一足先にキャンプ地の沖縄を離れ、福岡のチームドクターに診察してもらった結果は「右肩関節周囲炎」。田淵幸一監督から就任早々に告げられていた初の「開幕投手」は白紙となりました。

一体、何がいけなかったのか。プロ3年目に酷使が原因で右ヒジを痛めた経験から、オフに肩を休ませ過ぎたのが悪かったのか。はたまた始動が遅かったのか。オフのメディア出演や“お座敷”はすべて断るべきだったのか。そんな自問自答の日々が続きました。

5月になっても状況は変わらず、50~60%の力で投げるのが精一杯。6月は二軍戦2試合に登板しましたが、計4イニングを投げただけ。右肩をかばっているうちに右ヒジにも痛みが走るようになり、プロで初めて一軍登板なしでシーズンを終えたばかりか、7月には一時的な措置ながら任意引退選手扱いになりました。

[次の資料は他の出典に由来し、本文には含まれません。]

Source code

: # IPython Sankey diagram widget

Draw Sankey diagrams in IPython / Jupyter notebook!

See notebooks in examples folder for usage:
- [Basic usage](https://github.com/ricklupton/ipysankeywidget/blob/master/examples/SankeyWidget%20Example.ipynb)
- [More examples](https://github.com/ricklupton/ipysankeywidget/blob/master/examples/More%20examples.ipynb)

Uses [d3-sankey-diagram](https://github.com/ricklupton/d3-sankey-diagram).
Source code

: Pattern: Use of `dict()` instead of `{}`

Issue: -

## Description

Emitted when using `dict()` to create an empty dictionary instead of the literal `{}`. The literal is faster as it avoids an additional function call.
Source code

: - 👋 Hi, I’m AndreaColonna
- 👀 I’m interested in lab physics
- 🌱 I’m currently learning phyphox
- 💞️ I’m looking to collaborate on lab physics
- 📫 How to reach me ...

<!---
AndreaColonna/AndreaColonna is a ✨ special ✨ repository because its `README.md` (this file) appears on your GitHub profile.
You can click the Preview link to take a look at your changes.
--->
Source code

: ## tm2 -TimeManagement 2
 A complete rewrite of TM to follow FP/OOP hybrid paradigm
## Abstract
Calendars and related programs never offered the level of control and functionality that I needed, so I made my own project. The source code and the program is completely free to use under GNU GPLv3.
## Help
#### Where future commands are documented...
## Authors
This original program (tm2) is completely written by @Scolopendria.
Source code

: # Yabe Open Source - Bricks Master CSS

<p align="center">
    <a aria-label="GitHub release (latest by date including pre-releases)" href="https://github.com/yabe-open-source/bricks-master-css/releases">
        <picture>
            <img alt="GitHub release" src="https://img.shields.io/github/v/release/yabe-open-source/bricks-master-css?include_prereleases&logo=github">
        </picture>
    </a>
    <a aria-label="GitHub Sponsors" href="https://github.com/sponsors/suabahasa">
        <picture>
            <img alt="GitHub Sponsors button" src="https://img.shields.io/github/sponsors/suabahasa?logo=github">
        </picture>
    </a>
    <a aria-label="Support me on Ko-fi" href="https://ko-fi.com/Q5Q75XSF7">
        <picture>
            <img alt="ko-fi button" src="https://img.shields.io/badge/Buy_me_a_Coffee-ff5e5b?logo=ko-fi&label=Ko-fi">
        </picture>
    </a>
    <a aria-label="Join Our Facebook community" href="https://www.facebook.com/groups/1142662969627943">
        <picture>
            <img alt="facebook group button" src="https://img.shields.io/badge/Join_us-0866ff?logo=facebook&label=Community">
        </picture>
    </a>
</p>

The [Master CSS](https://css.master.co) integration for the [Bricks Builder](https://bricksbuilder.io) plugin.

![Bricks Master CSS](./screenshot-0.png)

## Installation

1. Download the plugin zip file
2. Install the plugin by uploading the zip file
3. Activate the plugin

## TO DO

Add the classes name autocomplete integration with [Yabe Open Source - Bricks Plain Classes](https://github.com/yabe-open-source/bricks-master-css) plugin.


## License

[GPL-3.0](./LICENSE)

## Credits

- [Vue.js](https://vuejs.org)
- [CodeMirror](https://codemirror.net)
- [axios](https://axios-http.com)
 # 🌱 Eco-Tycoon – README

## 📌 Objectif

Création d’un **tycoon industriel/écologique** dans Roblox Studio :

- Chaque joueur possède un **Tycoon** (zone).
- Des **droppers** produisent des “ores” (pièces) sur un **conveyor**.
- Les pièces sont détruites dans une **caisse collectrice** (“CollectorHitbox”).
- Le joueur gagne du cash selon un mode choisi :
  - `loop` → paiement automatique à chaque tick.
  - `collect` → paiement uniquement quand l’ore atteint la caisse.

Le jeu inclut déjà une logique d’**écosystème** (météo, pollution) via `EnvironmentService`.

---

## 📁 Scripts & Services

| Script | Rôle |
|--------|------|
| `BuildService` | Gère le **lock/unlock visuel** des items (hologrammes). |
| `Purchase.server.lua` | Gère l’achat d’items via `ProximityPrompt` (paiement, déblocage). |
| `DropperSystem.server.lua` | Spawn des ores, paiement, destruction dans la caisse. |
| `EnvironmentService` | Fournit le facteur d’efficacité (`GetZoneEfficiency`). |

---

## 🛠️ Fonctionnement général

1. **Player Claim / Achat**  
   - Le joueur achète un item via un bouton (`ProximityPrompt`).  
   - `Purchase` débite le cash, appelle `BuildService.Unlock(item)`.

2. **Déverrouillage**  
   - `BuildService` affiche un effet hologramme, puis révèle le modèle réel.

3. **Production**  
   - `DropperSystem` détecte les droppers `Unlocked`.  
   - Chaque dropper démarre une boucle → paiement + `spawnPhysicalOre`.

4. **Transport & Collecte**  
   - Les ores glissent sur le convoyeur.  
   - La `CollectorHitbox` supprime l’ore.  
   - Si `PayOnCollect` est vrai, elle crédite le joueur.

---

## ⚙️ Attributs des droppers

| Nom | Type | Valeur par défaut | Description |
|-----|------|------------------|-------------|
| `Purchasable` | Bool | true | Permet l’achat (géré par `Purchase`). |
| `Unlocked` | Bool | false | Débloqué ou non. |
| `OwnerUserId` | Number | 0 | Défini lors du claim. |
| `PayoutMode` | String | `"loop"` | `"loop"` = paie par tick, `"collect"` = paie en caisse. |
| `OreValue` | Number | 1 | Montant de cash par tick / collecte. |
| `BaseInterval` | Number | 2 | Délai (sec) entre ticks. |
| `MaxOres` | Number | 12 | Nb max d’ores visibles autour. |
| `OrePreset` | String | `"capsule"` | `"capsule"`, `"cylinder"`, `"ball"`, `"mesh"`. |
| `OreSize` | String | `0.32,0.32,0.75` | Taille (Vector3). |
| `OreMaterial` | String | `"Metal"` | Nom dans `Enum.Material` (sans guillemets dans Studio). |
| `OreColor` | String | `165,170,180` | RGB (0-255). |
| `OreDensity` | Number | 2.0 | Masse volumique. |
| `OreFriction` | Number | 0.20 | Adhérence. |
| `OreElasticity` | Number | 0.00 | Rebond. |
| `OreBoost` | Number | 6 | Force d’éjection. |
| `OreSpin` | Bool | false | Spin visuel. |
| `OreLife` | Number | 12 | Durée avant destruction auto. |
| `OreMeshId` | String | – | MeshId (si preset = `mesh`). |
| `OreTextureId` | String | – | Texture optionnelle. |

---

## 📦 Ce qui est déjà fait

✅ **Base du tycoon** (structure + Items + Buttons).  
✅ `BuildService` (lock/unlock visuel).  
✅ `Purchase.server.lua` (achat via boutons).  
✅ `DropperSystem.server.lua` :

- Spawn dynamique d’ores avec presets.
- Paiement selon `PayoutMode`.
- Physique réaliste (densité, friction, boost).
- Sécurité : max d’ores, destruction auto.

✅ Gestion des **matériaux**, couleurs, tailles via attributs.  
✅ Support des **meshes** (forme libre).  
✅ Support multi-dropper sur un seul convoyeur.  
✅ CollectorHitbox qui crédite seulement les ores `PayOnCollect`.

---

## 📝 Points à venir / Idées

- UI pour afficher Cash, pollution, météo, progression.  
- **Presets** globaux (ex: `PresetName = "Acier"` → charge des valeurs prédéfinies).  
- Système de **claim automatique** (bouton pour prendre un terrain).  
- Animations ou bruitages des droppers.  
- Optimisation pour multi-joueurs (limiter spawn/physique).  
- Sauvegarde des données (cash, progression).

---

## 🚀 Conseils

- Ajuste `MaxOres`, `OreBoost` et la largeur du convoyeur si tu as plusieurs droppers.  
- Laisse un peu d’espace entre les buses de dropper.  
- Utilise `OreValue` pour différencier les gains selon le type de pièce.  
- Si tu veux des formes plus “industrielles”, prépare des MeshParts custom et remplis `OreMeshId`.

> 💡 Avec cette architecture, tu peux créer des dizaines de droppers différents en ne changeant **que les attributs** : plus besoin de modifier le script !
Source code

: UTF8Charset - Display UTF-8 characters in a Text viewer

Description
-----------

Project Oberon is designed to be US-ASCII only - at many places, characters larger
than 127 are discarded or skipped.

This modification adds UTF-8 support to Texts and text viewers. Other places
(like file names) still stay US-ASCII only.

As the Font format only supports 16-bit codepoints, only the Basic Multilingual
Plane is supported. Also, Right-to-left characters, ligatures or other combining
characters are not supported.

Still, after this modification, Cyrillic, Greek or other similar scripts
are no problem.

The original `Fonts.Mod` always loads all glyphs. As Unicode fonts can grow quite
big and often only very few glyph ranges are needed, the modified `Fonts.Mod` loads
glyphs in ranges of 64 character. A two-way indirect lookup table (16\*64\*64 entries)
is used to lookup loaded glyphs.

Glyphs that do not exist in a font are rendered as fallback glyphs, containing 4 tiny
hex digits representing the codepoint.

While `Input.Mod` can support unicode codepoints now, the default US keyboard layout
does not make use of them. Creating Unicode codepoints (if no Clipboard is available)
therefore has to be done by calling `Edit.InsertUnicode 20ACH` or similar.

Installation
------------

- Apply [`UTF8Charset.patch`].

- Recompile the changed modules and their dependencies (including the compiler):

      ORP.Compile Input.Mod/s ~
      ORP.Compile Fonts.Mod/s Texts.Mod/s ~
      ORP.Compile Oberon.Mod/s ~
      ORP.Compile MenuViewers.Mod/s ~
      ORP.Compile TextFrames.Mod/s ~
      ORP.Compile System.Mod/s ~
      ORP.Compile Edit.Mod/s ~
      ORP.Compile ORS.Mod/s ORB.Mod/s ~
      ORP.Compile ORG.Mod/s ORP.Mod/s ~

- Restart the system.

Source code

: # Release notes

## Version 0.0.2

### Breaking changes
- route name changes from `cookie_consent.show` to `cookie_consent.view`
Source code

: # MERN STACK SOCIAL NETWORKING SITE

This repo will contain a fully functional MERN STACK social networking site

90年のダイエーは、前年秋のドラフト会議で1位指名した上宮高の元木大介に入団拒否されたところからケチがつき、大砲と期待された助っ人のバナザードとアップショーがシーズン中に退団。前年12勝で開幕投手に指名されていた僕の長期離脱も田淵監督にとっては大きな誤算だったはずです。

130試合を戦って41勝85敗4分け。勝率3割2分5厘は今も2リーグ制以降の球団ワースト記録で、優勝した西武とは40ゲーム差、5位のロッテとも15ゲーム差の最下位に終わりました。不可抗力とはいえ、大きな期待をかけてくださっていた田淵さんには今でも申し訳なく思っています。

☆かとう・しんいち 1965年7月19日生まれ。鳥取県出身。不祥事の絶えなかった倉吉北高から84年にドラフト1位で南海入団。1年目に先発と救援で5勝し、2年目は9勝で球宴出場も。ダイエー初年度の89年に自己最多12勝。ヒジや肩の故障に悩まされ、95年オフに戦力外となり広島移籍。96年は9勝でカムバック賞。8勝した98年オフに若返りのチーム方針で2度目の自由契約に。99年からオリックスでプレーし、2001年オフにFAで近鉄へ。04年限りで現役引退。ソフトバンクの一、二軍投手コーチやフロント業務を経て現在は社会人・九州三菱自動車で投手コーチ。本紙評論家。通算成績は350試合で92勝106敗12セーブ。